If you have leftovers, let the pancakes cool completely. Place them in an airtight container and store them in the refrigerator for up to 3 days. To reheat, simply warm them in a skillet or microwave before serving.

tips to make Jalapeno Cheddar Corn Pancakes

  • Make sure to chop the jalapenos finely to distribute the heat evenly.
  • You can adjust the number of jalapenos based on your spice preference.
  • For a fluffier pancake, do not overmix the batter. It’s okay if there are a few lumps.
  • If using canned corn, drain and rinse it well before adding to the batter.

variation

You can customize the pancakes by adding other ingredients like diced bell peppers, onions, or herbs for added flavor. For a lighter version, try using whole wheat flour instead of all-purpose flour.

FAQs

Can I freeze Jalapeno Cheddar Corn Pancakes?
Yes, you can freeze the pancakes. Just place them in a single layer on a baking sheet, freeze until solid, then transfer them to an airtight container or freezer bag. They can be stored in the freezer for up to 3 months.

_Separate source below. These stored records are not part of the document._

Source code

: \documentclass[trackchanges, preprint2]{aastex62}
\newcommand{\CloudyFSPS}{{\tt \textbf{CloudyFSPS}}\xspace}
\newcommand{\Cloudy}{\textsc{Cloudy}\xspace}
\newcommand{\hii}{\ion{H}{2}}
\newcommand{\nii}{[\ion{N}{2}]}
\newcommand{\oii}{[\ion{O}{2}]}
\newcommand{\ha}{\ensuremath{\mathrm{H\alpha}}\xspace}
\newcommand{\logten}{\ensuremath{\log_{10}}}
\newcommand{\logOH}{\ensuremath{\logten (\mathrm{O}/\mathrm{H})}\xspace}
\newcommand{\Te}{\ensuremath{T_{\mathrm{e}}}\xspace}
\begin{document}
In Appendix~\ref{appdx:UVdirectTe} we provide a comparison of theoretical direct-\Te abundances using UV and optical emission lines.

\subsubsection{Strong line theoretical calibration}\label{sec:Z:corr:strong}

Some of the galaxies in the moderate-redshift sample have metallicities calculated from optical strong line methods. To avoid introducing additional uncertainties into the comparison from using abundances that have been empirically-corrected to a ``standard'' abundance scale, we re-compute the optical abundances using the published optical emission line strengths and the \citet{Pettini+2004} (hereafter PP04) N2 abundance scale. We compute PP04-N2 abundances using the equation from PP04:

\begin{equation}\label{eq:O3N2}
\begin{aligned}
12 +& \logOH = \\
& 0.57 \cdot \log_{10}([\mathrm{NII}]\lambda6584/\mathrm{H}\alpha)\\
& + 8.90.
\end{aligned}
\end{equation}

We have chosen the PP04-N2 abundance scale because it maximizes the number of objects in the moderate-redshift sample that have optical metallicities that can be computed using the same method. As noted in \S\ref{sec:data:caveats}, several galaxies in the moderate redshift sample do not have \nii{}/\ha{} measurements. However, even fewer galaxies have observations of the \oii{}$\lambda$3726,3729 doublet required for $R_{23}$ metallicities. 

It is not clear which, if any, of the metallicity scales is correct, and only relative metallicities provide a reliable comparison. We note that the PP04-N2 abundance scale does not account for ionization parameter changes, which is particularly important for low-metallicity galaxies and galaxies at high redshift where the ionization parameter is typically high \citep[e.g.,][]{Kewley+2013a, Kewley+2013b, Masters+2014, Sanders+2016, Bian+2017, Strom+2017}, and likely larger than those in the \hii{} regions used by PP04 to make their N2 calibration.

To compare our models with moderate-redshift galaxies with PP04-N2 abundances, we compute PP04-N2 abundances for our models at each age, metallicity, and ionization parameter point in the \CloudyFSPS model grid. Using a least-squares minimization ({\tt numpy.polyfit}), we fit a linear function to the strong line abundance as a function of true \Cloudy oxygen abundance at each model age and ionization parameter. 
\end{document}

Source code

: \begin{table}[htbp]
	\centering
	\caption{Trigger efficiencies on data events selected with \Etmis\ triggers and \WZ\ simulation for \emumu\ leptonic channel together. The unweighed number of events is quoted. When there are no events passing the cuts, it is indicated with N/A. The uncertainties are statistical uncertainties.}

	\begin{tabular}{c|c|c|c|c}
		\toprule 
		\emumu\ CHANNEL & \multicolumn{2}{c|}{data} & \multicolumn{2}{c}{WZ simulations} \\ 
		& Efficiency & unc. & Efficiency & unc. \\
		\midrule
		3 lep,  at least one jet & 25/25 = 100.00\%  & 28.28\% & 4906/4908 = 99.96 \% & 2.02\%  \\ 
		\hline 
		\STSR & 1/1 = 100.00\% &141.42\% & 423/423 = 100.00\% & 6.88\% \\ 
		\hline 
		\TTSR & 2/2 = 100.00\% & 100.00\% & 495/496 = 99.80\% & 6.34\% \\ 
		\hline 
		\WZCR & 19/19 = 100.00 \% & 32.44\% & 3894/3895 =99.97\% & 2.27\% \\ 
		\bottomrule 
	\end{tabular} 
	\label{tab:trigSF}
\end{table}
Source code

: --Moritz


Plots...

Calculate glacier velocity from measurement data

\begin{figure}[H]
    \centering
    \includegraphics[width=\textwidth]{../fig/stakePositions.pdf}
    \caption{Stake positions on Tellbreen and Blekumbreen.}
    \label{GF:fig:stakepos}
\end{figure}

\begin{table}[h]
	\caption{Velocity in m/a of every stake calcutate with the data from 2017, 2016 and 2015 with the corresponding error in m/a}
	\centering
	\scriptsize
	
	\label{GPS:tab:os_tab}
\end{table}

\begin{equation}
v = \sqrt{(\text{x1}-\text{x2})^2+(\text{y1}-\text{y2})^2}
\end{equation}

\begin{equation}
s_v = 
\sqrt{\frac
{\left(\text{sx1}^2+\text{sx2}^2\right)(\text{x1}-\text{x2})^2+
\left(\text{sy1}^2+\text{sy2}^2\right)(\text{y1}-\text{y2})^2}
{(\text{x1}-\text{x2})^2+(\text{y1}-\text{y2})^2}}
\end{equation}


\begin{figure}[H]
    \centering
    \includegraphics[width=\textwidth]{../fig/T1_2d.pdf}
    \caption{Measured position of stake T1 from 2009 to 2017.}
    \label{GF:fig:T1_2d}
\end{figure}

What can I use instead of milk?
You can substitute milk with almond milk, oat milk, or any milk alternative you prefer.

Can I make these pancakes spicy though?
Yes! If you want more heat, you can add more diced jalapenos or include some crushed red pepper flakes in the batter.

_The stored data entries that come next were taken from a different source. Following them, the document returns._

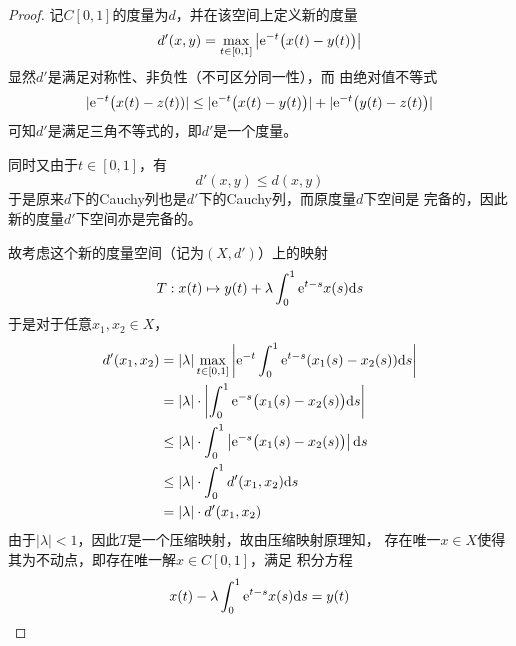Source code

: \documentclass[cn]{homework}
\begin{document}
    \problem
    \begin{proof}
        记$C[0,1]$的度量为$d$，并在该空间上定义新的度量
        \[d'(x,y)=\max_{t\in[0,1]}\left|\mathrm e^{-t}\big(x(t)-y(t)\big)\right|\]
        显然$d'$是满足对称性、非负性（不可区分同一性），而
        由绝对值不等式
        \[|\mathrm e^{-t}\big(x(t)-z(t))|\leq
        |\mathrm e^{-t}\big(x(t)-y(t)\big)|+|\mathrm e^{-t}\big(y(t)-z(t)\big)|\]
        可知$d'$是满足三角不等式的，即$d'$是一个度量。

        同时又由于$t\in[0,1]$，有
        \[d'(x,y)\leq d(x,y)\]
        于是原来$d$下的Cauchy列也是$d'$下的Cauchy列，而原度量$d$下空间是
        完备的，因此新的度量$d'$下空间亦是完备的。

        故考虑这个新的度量空间（记为$(X,d')$）上的映射
        \[T:x(t)\mapsto y(t)+\lambda\int_0^1\mathrm e^{t-s}x(s)\mathrm d s\]
        于是对于任意$x_1,x_2\in X$，
        \[\begin{aligned}
            d'(x_1,x_2)&=|\lambda|\max_{t\in[0,1]}
            \left|\mathrm e^{-t}\int_0^1\mathrm e^{t-s}(x_1(s)-x_2(s))\mathrm d s\right|\\
            &=|\lambda|\cdot
            \left|\int_0^1\mathrm e^{-s}\big(x_1(s)-x_2(s)\big)\mathrm d s\right|\\
            &\leq|\lambda|\cdot
            \int_0^1\left|\mathrm e^{-s}\big(x_1(s)-x_2(s)\big)\right|\mathrm d s\\
            &\leq|\lambda|\cdot\int_0^1d'(x_1,x_2)\mathrm d s\\
            &=|\lambda|\cdot d'(x_1,x_2)
        \end{aligned}\]
        由于$|\lambda|<1$，因此$T$是一个压缩映射，故由压缩映射原理知，
        存在唯一$x\in X$使得其为不动点，即存在唯一解$x\in C[0,1]$，满足
        积分方程
        \[x(t)-\lambda\int_0^1\mathrm e^{t-s}x(s)\mathrm d s=y(t)\]
    \end{proof}
\end{document}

Jalapeno Cheddar Corn Pancakes

Delicious and unique pancakes with sweet corn, spicy jalapenos, and cheesy cheddar, perfect for breakfast, brunch, or a snack.
Prep Time 10 minutes
Cook Time 15 minutes
Total Time 25 minutes
Servings: 4 servings
Course: Breakfast, Brunch, Snack
Cuisine: American
Calories: 250

Ingredients
  

Dry Ingredients
  • 1 cup cornmeal
  • 1 cup all-purpose flour
  • 1 tablespoon baking powder
  • 1/2 teaspoon salt
Wet Ingredients
  • 1 cup milk Can substitute with almond milk or oat milk.
  • 2 large eggs
Main Ingredients
  • 1 cup sweet corn (fresh or canned) If using canned corn, drain and rinse well.
  • 1/2 cup jalapenos (diced) Chop finely to distribute heat evenly.
  • 1 cup cheddar cheese (shredded)
  • Oil or butter for cooking
  • Sour cream or salsa for serving For extra flavor.

Method
 

Preparation
  1. In a large bowl, mix cornmeal, flour, baking powder, and salt.
  2. In another bowl, whisk together milk and eggs.
  3. Mix the wet ingredients into the dry ingredients until just combined.
  4. Fold in sweet corn, jalapenos, and cheddar cheese.
Cooking
  1. Heat oil or butter in a skillet over medium heat.
  2. Pour a ladleful of batter onto the skillet and cook until bubbles form on the surface, then flip and cook until golden brown.

Notes

These pancakes are best served hot. They can be customized with other ingredients like bell peppers or onions, and can be stored in the fridge for up to 3 days. To reheat, warm in a skillet or microwave.